The Past by Tessa Hadley (Vintage)

One of the things that raises Tessa Hadley’s work so far above its quiet and accurately observed domestic dwelling is the author’s profound understanding of the nature of loss.
The opening paragraph of David Lowenthal’s book about yesterday, The Past is a Foreign Country, is uncompromising in its assertion:

“The miracle of life is cruelly circumscribed by birth and death; of the immensity of time before and after our own lives we experience nothing. Past and future are alike inaccessible. But, though beyond physical reach, they are integral to our imaginations. Reminiscence and expectation suffuse every present moment.”

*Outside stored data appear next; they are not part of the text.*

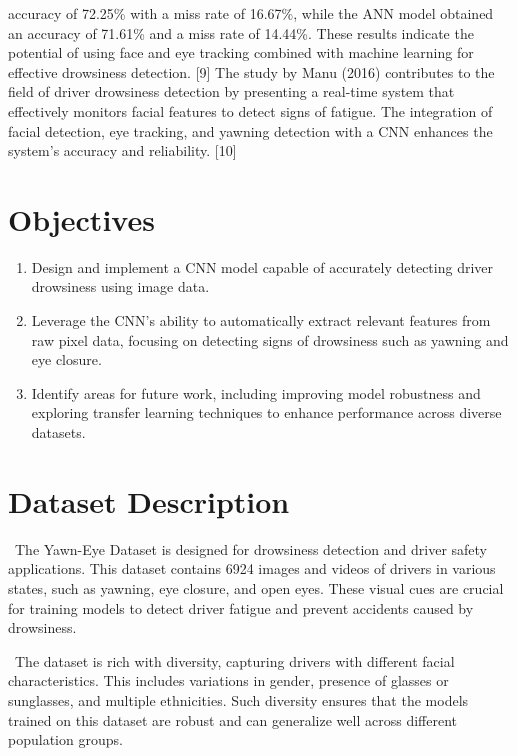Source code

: \documentclass[conference]{IEEEtran}
\begin{document}
accuracy of 72.25\% with a miss rate of 16.67\%, while the ANN model obtained an accuracy of 71.61\% and a miss rate of 14.44\%. These results indicate the potential of using face and eye tracking combined with machine learning for effective drowsiness detection. [9] The study by Manu (2016) contributes to the field of driver drowsiness detection by presenting a real-time system that effectively monitors facial features to detect signs of fatigue. The integration of facial detection, eye tracking, and yawning detection with a CNN enhances the system’s accuracy and reliability. [10]

\section{Objectives}

\begin{enumerate}
    \item Design and implement a CNN model capable of accurately detecting driver drowsiness using image data.

    \item Leverage the CNN's ability to automatically extract relevant features from raw pixel data, focusing on detecting signs of drowsiness such as yawning and eye closure.

    \item  Identify areas for future work, including improving model robustness and exploring transfer learning techniques to enhance performance across diverse datasets.

\end{enumerate}

\section{Dataset Description}
\ The Yawn-Eye Dataset is designed for drowsiness detection and driver safety applications. This dataset contains 6924 images and videos of drivers in various states, such as yawning, eye closure, and open eyes. These visual cues are crucial for training models to detect driver fatigue and prevent accidents caused by drowsiness.

\ The dataset is rich with diversity, capturing drivers with different facial characteristics. This includes variations in gender, presence of glasses or sunglasses, and multiple ethnicities. Such diversity ensures that the models trained on this dataset are robust and can generalize well across different population groups.
\end{document}
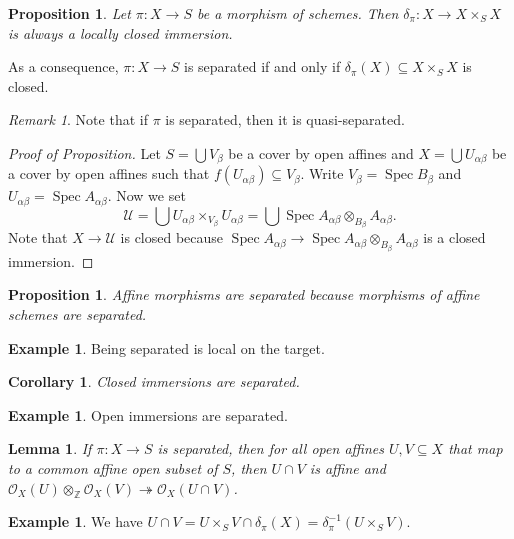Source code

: \documentclass[leqno, openany]{memoir}
\newtheorem{cor}[thm]{Corollary}
\newtheorem{prop}[thm]{Proposition}
\newtheorem{lem}[thm]{Lemma}
\theoremstyle{definition}
\newtheorem{exm}[thm]{Example}
\theoremstyle{remark}
\newtheorem{rmk}[thm]{Remark}
\theoremstyle{plain}
\theoremstyle{definition}
\theoremstyle{remark}
\newcommand{\Z}{\mathbb{Z}}
\newcommand{\mc}[1]{\mathcal{#1}}
\DeclareMathOperator{\Spec}{Spec}
\begin{document}
\begin{prop} Let $\pi \colon X \to S$ be a morphism of schemes. Then
$\delta_{\pi} \colon X \to X \times_S X$ is always a locally closed immersion.
\end{prop}

As a consequence, $\pi \colon X \to S$ is separated if and only if
$\delta_{\pi}(X) \subseteq X \times_S X$ is closed.

\begin{rmk} Note that if $\pi$ is separated, then it is quasi-separated.
\end{rmk}

\begin{proof}[Proof of Proposition] Let $S = \bigcup V_{\beta}$ be a cover by
    open affines and $X = \bigcup U_{\alpha\beta}$ be a cover by open affines
    such that $f(U_{\alpha\beta}) \subseteq V_{\beta}$. Write $V_{\beta} =
    \Spec B_{\beta}$ and $U_{\alpha\beta} = \Spec A_{\alpha\beta}$. Now we set
    \[ \mc{U} = \bigcup U_{\alpha\beta} \times_{V_{\beta}} U_{\alpha\beta} =
    \bigcup \Spec A_{\alpha\beta} \otimes_{B_{\beta}} A_{\alpha\beta}. \] Note
    that $X \to \mc{U}$ is closed because $\Spec A_{\alpha\beta} \to \Spec
    A_{\alpha\beta} \otimes_{B_{\beta}} A_{\alpha\beta}$ is a closed immersion.
\end{proof}

\begin{prop} Affine morphisms are separated because morphisms of affine schemes
are separated.  \end{prop}

\begin{exm} Being separated is local on the target.  \end{exm}

\begin{cor} Closed immersions are separated.  \end{cor}

\begin{exm} Open immersions are separated.  \end{exm}

\begin{lem} If $\pi \colon X \to S$ is separated, then for all open affines $U,
    V \subseteq X$ that map to a common affine open subset of $S$, then $U \cap
    V$ is affine and $\mc{O}_X(U) \otimes_{\Z} \mc{O}_X(V) \twoheadrightarrow
    \mc{O}_X(U \cap V)$.  \end{lem}

\begin{exm} We have $U \cap V = U \times_S V \cap \delta_{\pi}(X) =
\delta_{\pi}^{-1}(U \times_S V)$.  \end{exm}
\end{document}
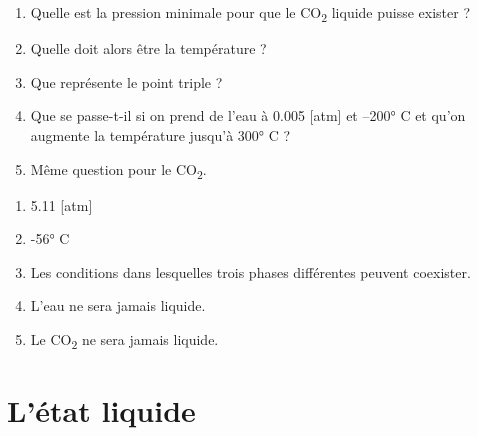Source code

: \documentclass[
  11pt,
  a4paper,
  openany]{book}
\providecommand{\tightlist}{%
  \setlength{\itemsep}{0pt}\setlength{\parskip}{0pt}}
\begin{document}
\begin{Exercise}

\begin{enumerate}
\def\labelenumi{\arabic{enumi}.}
\tightlist
\item
  Quelle est la pression minimale pour que le CO\textsubscript{2} liquide puisse exister ?\\
\item
  Quelle doit alors être la température ?\\
\item
  Que représente le point triple ?\\
\item
  Que se passe-t-il si on prend de l'eau à 0.005 {[}atm{]} et --200° C et qu'on augmente la température jusqu'à 300° C ?\\
\item
  Même question pour le CO\textsubscript{2}.\\
\end{enumerate}

\end{Exercise}

\begin{Answer}

\begin{enumerate}
\def\labelenumi{\arabic{enumi}.}
\tightlist
\item
  5.11 {[}atm{]}
\item
  -56° C
\item
  Les conditions dans lesquelles trois phases différentes peuvent coexister.
\item
  L'eau ne sera jamais liquide.
\item
  Le CO\textsubscript{2} ne sera jamais liquide.
\end{enumerate}

\end{Answer}

\newpage

\hypertarget{luxe9tat-liquide}{%
\section{L'état liquide}\label{luxe9tat-liquide}}
\end{document}
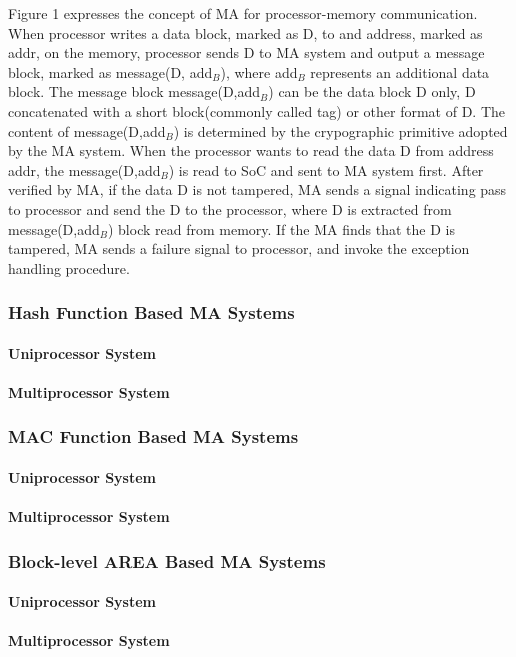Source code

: \documentclass{article}
\begin{document}
Figure 1 expresses the concept of MA for processor-memory communication. 
When processor writes a data block, marked as D, to and address, marked as addr, on the memory, processor sends D to MA system and output a message block, marked as message(D, add$_B$), where add$_B$ represents an additional data block. The message block message(D,add$_B$) can be the data block D only, D concatenated with a short block(commonly called tag) or other format of D. The content of message(D,add$_B$) is determined by the crypographic primitive adopted by the MA system.
When the processor wants to read the data D from address addr, the message(D,add$_B$) is read to SoC and sent to MA system first. After verified by MA, if the data D is not tampered, MA sends a signal indicating pass to processor and send the D to the processor, where D is extracted from message(D,add$_B$) block read from memory.
If the MA finds that the D is tampered, MA sends a failure signal to processor, and invoke the exception handling procedure.
\subsubsection{Hash Function Based MA Systems}
\paragraph{Uniprocessor System}
\paragraph{Multiprocessor System}
\subsubsection{MAC Function Based MA Systems}
\paragraph{Uniprocessor System}
\paragraph{Multiprocessor System}
\subsubsection{Block-level AREA Based MA Systems}
\paragraph{Uniprocessor System}
\paragraph{Multiprocessor System}



\end{document}
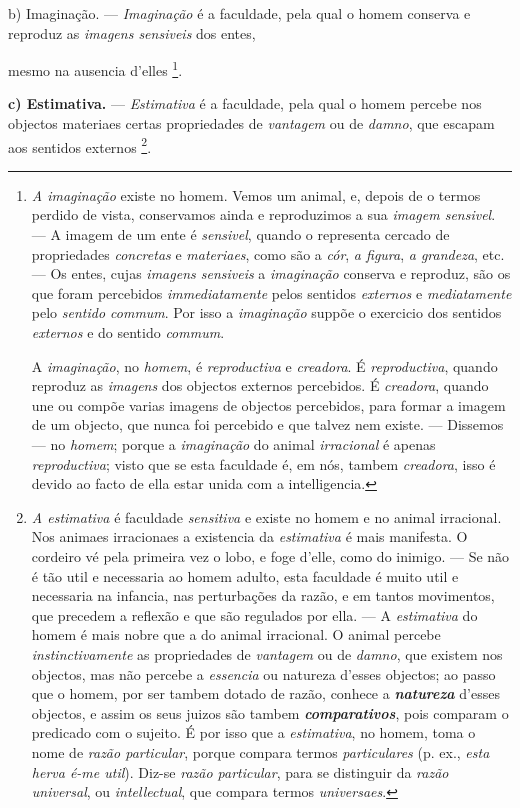b) Imaginação. --- \emph{Imaginação} é a faculdade, pela qual o   homem conserva e reproduz as \emph{imagens sensiveis} dos entes,

mesmo na ausencia d'elles \footnote{\emph{A imaginação} existe no homem. Vemos um animal, e, depois de o termos perdido de vista, conservamos ainda e reproduzimos a sua \emph{imagem sensivel}. --- A imagem de um ente é \emph{sensivel}, quando o representa cercado de propriedades \emph{concretas} e \emph{materiaes}, como são a \emph{cór}, \emph{a figura}, \emph{a grandeza}, etc. --- Os entes, cujas \emph{imagens sensiveis} a \emph{imaginação} conserva e reproduz, são os que foram percebidos \emph{immediatamente} pelos sentidos \emph{externos} e \emph{mediatamente} pelo \emph{sentido commum}. Por isso a \emph{imaginação} suppõe o exercicio dos sentidos \emph{externos} e do sentido \emph{commum}.\par A \emph{imaginação}, no \emph{homem}, é \emph{reproductiva} e \emph{creadora}. É \emph{reproductiva}, quando reproduz as \emph{imagens} dos objectos externos percebidos. É \emph{creadora}, quando une ou compõe varias imagens de objectos percebidos, para formar a imagem de um objecto, que nunca foi percebido e que talvez nem existe. --- Dissemos --- no \emph{homem}; porque a \emph{imaginação} do animal \emph{irracional} é apenas \emph{reproductiva}; visto que se esta faculdade é, em nós, tambem \emph{creadora}, isso é devido ao facto de ella estar unida com a intelligencia.}.

\textbf{c) Estimativa.} --- \emph{Estimativa} é a faculdade, pela qual o homem percebe nos objectos materiaes certas propriedades de \emph{vantagem} ou de \emph{damno}, que escapam aos sentidos externos \footnote{\emph{A estimativa} é faculdade \emph{sensitiva} e existe no homem e no animal irracional. Nos animaes irracionaes a existencia da \emph{estimativa} é mais manifesta. O cordeiro vé pela primeira vez o lobo, e foge d'elle, como do inimigo. --- Se não é tão util e necessaria ao homem adulto, esta faculdade é muito util e necessaria na infancia, nas perturbações da razão, e em tantos movimentos, que precedem a reflexão e que são regulados por ella. --- A \emph{estimativa} do homem é mais nobre que a do animal irracional. O animal percebe \emph{instinctivamente} as propriedades de \emph{vantagem} ou de \emph{damno}, que existem nos objectos, mas não percebe a \emph{essencia} ou natureza d'esses objectos; ao passo que o homem, por ser tambem dotado de razão, conhece a \textbf{\emph{natureza}} d'esses objectos, e assim os seus juizos são tambem \textbf{\emph{comparativos}}, pois comparam o predicado com o sujeito. É por isso que a \emph{estimativa}, no homem, toma o nome de \emph{razão particular}, porque compara termos \emph{particulares} (p. ex., \emph{esta herva é-me util}). Diz-se \emph{razão particular}, para se distinguir da \emph{razão universal}, ou \emph{intellectual}, que compara termos \emph{universaes}.}.

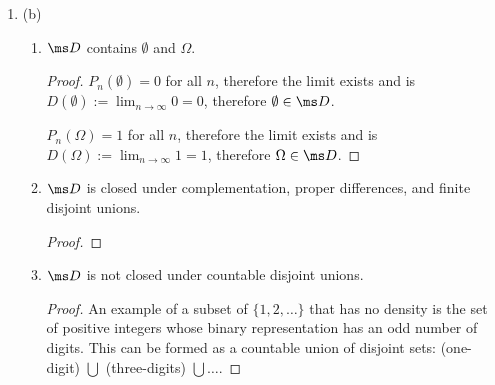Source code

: \begin{enumerate}
\begin{enumerate}[label=(\alph*)]
\begin{proof}
      To show that $\ms D$ is not countably additive, it is sufficient to provide a counter-example.

      Let $A_i = \{i\}$ for all $i \in \{1, 2, \ldots\}$ and let $\ms A = \bigcup_{i=1}^\infty A_i$ be the collection of all the singleton sets.

      Note that $D(A_i) = 0$ for all $i$. However $\bigcup_{i=1}^\infty A_i = \N$ and
      therefore $D\big(\bigcup_{i=1}^\infty A_i\big) = 1$. Therefore $D$ is not countably additive, since
      \begin{align*}
        \sum_{i=1}^\infty D(A_i) = \sum_{i=1}^\infty 0 = 0 \neq 1 = D\big(\bigcup_{i=1}^\infty A_i\big).
      \end{align*}
    \end{proof}

  \item (b)
    \begin{enumerate}
    \item
      \begin{claim*}
         $\ms D$ contains $\emptyset$ and $\Omega$.
      \end{claim*}
      \begin{proof}
        $P_n(\emptyset) = 0$ for all $n$, therefore the limit exists and
        is $D(\emptyset) := \lim_{n\to\infty} 0 = 0$, therefore $\emptyset \in \ms D$.

        $P_n(\Omega) = 1$ for all $n$, therefore the limit exists and
        is $D(\Omega) := \lim_{n\to\infty} 1 = 1$, therefore $\Omega \in \ms D$.
      \end{proof}
    \item
      \begin{claim*}
         $\ms D$ is closed under complementation, proper differences, and finite disjoint unions.
      \end{claim*}
      \begin{proof}
      \end{proof}
    \item
      \begin{claim*}
         $\ms D$ is not closed under countable disjoint unions.
      \end{claim*}
      \begin{proof}
        An example of a subset of $\{1, 2, \ldots\}$ that has no density is the set of positive integers whose
        binary representation has an odd number of digits. This can be formed as a countable union of disjoint
        sets: (one-digit) $\bigcup$ (three-digits) $\bigcup \ldots$.


\end{proof}
\end{enumerate}
\end{enumerate}
\end{enumerate}
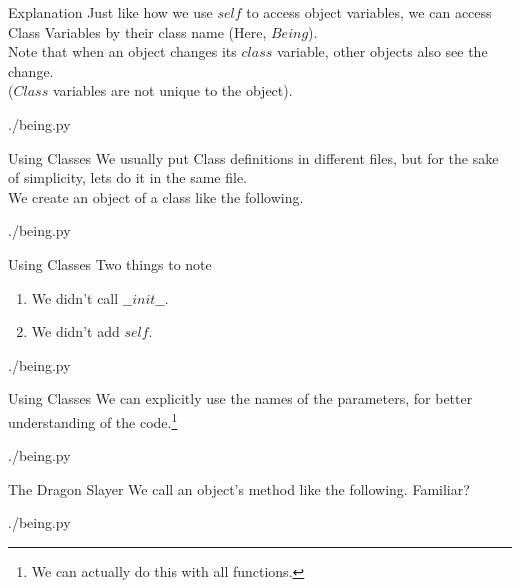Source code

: \documentclass{beamer}
\begin{document}
\begin{frame}{Explanation}
  Just like how we use $self$ to access object variables, we can access Class
  Variables by their class name (Here, $Being$).\\
  Note that when an object changes its $class$ variable, other objects also see
  the change.\\($Class$ variables are not unique to the object).
  \begin{lstinputlisting}[firstline=20, lastline=22]
    {./being.py}
  \end{lstinputlisting}
\end{frame}


\begin{frame}{Using Classes}
  We usually put Class definitions in different files, but for the sake of
  simplicity, lets do it in the same file.\\
  We create an object of a class like the following.
  \begin{lstinputlisting}[firstline=25, lastline=27]
    {./being.py}
  \end{lstinputlisting}
\end{frame}

\begin{frame}{Using Classes}
  Two things to note
  \begin{enumerate}
    \item We didn't call $\_\_init\_\_$.
    \item We didn't add $self$.
  \end{enumerate}
  \begin{lstinputlisting}[firstline=25, lastline=25]
    {./being.py}
  \end{lstinputlisting}
\end{frame}

\begin{frame}{Using Classes}
  We can explicitly use the names of the parameters, for better understanding of the
  code.\footnote{We can actually do this with all functions.}
  \begin{lstinputlisting}[firstline=26, lastline=27]
    {./being.py}
  \end{lstinputlisting}
\end{frame}

\begin{frame}{The Dragon Slayer}
  We call an object's method like the following. Familiar?
  \begin{lstinputlisting}[firstline=29, lastline=29]
    {./being.py}
  \end{lstinputlisting}
\end{frame}
\end{document}
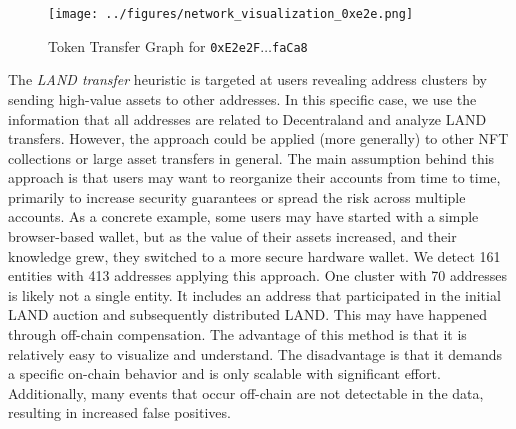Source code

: \documentclass[12pt,a4paper,titlepage,oneside,english]{article}
\begin{document}
\begin{figure}[h!]
	\centering
	\texttt{[image: ../figures/network\_visualization\_0xe2e.png]}
	\caption{Token Transfer Graph for \texttt{0xE2e2F$\dots$faCa8}}
	\label{fig:cluster}
\end{figure}

The \textit{LAND transfer} heuristic is targeted at users revealing address clusters by sending high-value assets to other addresses. In this specific case, we use the information that all addresses are related to Decentraland and analyze LAND transfers. However, the approach could be applied (more generally) to other NFT collections or large asset transfers in general. \newline
The main assumption behind this approach is that users may want to reorganize their accounts from time to time, primarily to increase security guarantees or spread the risk across multiple accounts. As a concrete example, some users may have started with a simple browser-based wallet, but as the value of their assets increased, and their knowledge grew, they switched to a more secure hardware wallet. We detect 161 entities with 413 addresses applying this approach. One cluster with 70 addresses is likely not a single entity. It includes an address that participated in the initial LAND auction and subsequently distributed LAND. This may have happened through off-chain compensation. The advantage of this method is that it is relatively easy to visualize and understand. The disadvantage is that it demands a specific on-chain behavior and is only scalable with significant effort. Additionally, many events that occur off-chain are not detectable in the data, resulting in increased false positives. 
\end{document}
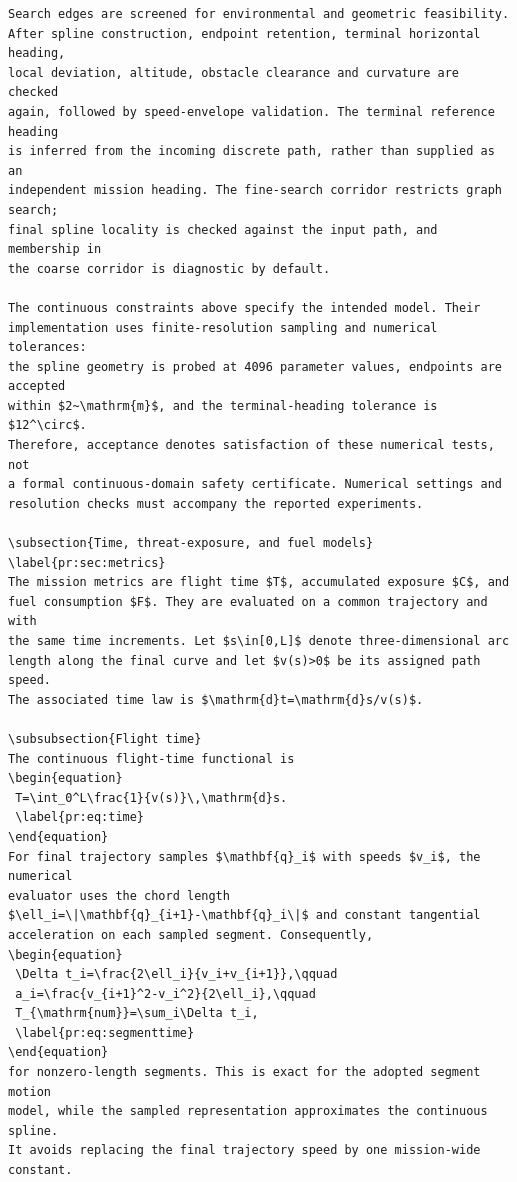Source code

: \documentclass[12pt]{article}
\begin{document}
\begin{verbatim}
Search edges are screened for environmental and geometric feasibility.
After spline construction, endpoint retention, terminal horizontal heading,
local deviation, altitude, obstacle clearance and curvature are checked
again, followed by speed-envelope validation. The terminal reference heading
is inferred from the incoming discrete path, rather than supplied as an
independent mission heading. The fine-search corridor restricts graph search;
final spline locality is checked against the input path, and membership in
the coarse corridor is diagnostic by default.

The continuous constraints above specify the intended model. Their
implementation uses finite-resolution sampling and numerical tolerances:
the spline geometry is probed at 4096 parameter values, endpoints are accepted
within $2~\mathrm{m}$, and the terminal-heading tolerance is $12^\circ$.
Therefore, acceptance denotes satisfaction of these numerical tests, not
a formal continuous-domain safety certificate. Numerical settings and
resolution checks must accompany the reported experiments.

\subsection{Time, threat-exposure, and fuel models}
\label{pr:sec:metrics}
The mission metrics are flight time $T$, accumulated exposure $C$, and
fuel consumption $F$. They are evaluated on a common trajectory and with
the same time increments. Let $s\in[0,L]$ denote three-dimensional arc
length along the final curve and let $v(s)>0$ be its assigned path speed.
The associated time law is $\mathrm{d}t=\mathrm{d}s/v(s)$.

\subsubsection{Flight time}
The continuous flight-time functional is
\begin{equation}
 T=\int_0^L\frac{1}{v(s)}\,\mathrm{d}s.
 \label{pr:eq:time}
\end{equation}
For final trajectory samples $\mathbf{q}_i$ with speeds $v_i$, the numerical
evaluator uses the chord length
$\ell_i=\|\mathbf{q}_{i+1}-\mathbf{q}_i\|$ and constant tangential
acceleration on each sampled segment. Consequently,
\begin{equation}
 \Delta t_i=\frac{2\ell_i}{v_i+v_{i+1}},\qquad
 a_i=\frac{v_{i+1}^2-v_i^2}{2\ell_i},\qquad
 T_{\mathrm{num}}=\sum_i\Delta t_i,
 \label{pr:eq:segmenttime}
\end{equation}
for nonzero-length segments. This is exact for the adopted segment motion
model, while the sampled representation approximates the continuous spline.
It avoids replacing the final trajectory speed by one mission-wide constant.


\end{verbatim}
\end{document}
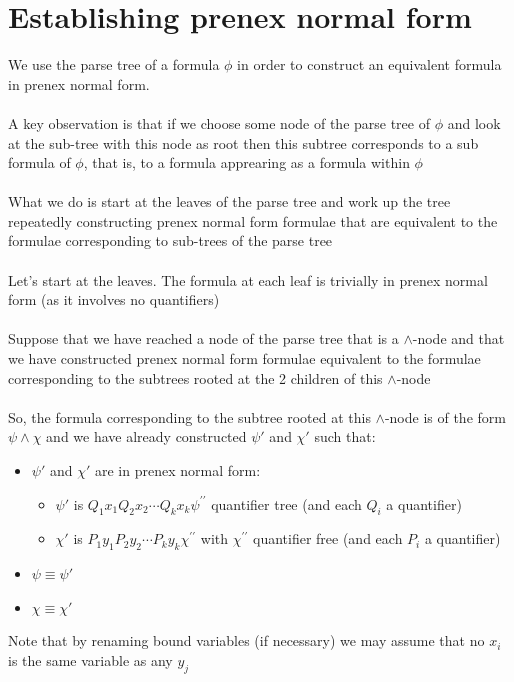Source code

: \documentclass{article}[18pt]
\begin{document}
\section{Establishing prenex normal form}
We use the parse tree of a formula $\phi$ in order to construct an equivalent formula in prenex normal form.\\
\\
A key observation is that if we choose some node of the parse tree of $\phi$ and look at the sub-tree with this node as root then this subtree corresponds to a sub formula of $\phi$, that is, to a formula apprearing as a formula within $\phi$\\
\\
What we do is start at the leaves of the parse tree and work up the tree repeatedly constructing prenex normal form formulae that are equivalent to the formulae corresponding to sub-trees of the parse tree\\
\\
Let's start at the leaves. The formula at each leaf is trivially in prenex normal form (as it involves no quantifiers)\\
\\
Suppose that we have reached a node of the parse tree that is a $\land$-node and that we have constructed prenex normal form formulae equivalent to the formulae corresponding to the subtrees rooted at the 2 children of this $\land$-node\\
\\
So, the formula corresponding to the subtree rooted at this $\land$-node is of the form $\psi\land \chi$ and we have already constructed $\psi'$ and $\chi'$ such that:
\begin{itemize}
	\item $\psi'$ and $\chi'$ are in prenex normal form:
	\begin{itemize}
		\item $\psi'$ is $Q _ { 1 } x _ { 1 } Q _ { 2 } x _ { 2 } \cdots Q _ { k } x _ { k } \psi ^ { \prime \prime }$ quantifier tree (and each $Q_i$ a quantifier)
		\item $\chi'$ is $P _ { 1 } y _ { 1 } P _ { 2 } y _ { 2 } \cdots P _ { k } y _ { k } \chi ^ { \prime \prime }$ with $\chi ^ { \prime \prime }$ quantifier free (and each $P_i$ a quantifier)
	\end{itemize}
	\item $\psi\equiv\psi'$
	\item $\chi\equiv\chi'$
\end{itemize}
Note that by renaming bound variables (if necessary) we may assume that no $x_i$ is the same variable as any $y_j$\\
\end{document}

The direct dramatic opening of Hadley’s novel, The Past, defines a sense of place as well as time and the opening word nudges us to recall a girl from 1865 whom Lewis Carroll described as peering through a door into another world:

“Alice was the first to arrive, but she discovered as she stood at the front door that she had forgotten her key. The noise of their taxi receding, like an insect burrowing between the hills, was the only sound at first in the still afternoon, until their ears got used to other sounds: the jostling of water in the stream that ran at the bottom of the garden, a trickle of tiny movements in the hedgerows and grasses.”

Tessa Hadley is an intelligent reader of literature and there is an appropriate sense of ease with which she weaves Browning’s 1855 poem ‘Childe Roland to the Dark Tower Came’ into her narrative about a journey into the past:

“For mark! no sooner was I fairly found
Pledged to the plain, after a pace or two,
Than, pausing to throw backward a last view
O’er the safe road, ’t was gone; grey plain all round:
Nothing but plain to the horizon’s bound.
I might go on; nought else remained to do.”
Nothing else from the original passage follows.